In 2022 brands need to start taking a stance on privacy

Bettina Traurig, Paid Social Business Director at Mindshare UK

The transformation into a cookieless future has begun and advertisers are feeling the first impacts of declining data signals and increased CPA’s. While third-party cookies dominated the digital advertising space many of the world’s leading web browsers like Google’s Chrome and Apple’s Safari have started the process of phasing them out.

Third-party cookies allow advertisers to follow potential customers across the digital space and re-target them with relevant ads. Google redirecting users on their laptop to a brand’s website and then Facebook showing them on their phone relevant product ads – be it the same product they looked at or the same product category from a different brand – in their newsfeed a day later is a typical user experience. This undoubtfully has been the biggest unique benefit of digital marketing. 

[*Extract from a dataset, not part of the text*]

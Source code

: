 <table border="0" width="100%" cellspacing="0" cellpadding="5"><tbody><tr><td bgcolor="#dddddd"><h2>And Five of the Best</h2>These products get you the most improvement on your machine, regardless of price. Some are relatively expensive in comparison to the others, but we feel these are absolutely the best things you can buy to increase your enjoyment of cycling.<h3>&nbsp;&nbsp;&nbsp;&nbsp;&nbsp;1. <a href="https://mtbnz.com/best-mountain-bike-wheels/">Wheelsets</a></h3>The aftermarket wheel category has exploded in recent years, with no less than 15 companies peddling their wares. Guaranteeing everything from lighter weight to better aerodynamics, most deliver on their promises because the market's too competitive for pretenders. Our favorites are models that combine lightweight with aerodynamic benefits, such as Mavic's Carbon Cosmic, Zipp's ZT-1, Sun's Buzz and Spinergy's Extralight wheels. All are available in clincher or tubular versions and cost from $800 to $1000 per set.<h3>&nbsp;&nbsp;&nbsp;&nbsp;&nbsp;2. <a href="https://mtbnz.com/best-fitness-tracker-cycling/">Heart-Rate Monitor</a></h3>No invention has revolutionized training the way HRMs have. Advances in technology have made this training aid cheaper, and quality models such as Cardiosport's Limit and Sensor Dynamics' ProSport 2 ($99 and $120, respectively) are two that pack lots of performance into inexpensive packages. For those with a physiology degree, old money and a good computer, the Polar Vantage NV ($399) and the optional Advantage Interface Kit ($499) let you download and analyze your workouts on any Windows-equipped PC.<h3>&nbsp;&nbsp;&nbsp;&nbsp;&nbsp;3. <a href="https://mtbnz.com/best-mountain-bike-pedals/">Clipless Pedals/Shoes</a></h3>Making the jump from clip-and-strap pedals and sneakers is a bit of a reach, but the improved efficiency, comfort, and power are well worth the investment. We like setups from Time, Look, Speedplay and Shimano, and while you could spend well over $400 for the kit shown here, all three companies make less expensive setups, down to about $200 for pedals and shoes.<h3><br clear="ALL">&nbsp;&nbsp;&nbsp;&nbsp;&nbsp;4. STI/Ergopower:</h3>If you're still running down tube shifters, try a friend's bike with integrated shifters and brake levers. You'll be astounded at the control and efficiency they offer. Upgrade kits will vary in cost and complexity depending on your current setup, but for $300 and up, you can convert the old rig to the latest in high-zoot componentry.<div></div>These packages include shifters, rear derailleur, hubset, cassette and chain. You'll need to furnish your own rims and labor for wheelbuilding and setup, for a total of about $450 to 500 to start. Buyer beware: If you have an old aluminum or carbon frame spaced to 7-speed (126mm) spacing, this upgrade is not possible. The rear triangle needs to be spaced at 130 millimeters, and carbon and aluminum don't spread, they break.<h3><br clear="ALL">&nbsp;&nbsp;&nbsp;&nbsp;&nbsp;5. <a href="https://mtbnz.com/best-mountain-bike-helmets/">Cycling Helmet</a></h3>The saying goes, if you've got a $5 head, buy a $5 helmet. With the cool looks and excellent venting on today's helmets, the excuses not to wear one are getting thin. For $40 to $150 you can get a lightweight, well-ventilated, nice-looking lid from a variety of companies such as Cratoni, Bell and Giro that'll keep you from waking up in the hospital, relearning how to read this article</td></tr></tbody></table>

However, consumers take a different stance. YouGov found in a recent survey that 85% of consumers would boycott a company that repeatedly shows disregard for protecting consumer data and while 58% feel like they have no choice but to hand over personal data, 80% try to limit this and don’t actually want to share their data. Hootsuite reports on upward trend in usage of ad blocker tools YoY, with 43% of internet users reporting using an ad blocker in 2022 and the highest percentage is seen across 16–34-year-olds. This trend highlights that consumer’s become more aware that their data is being collected and trying to stop this. 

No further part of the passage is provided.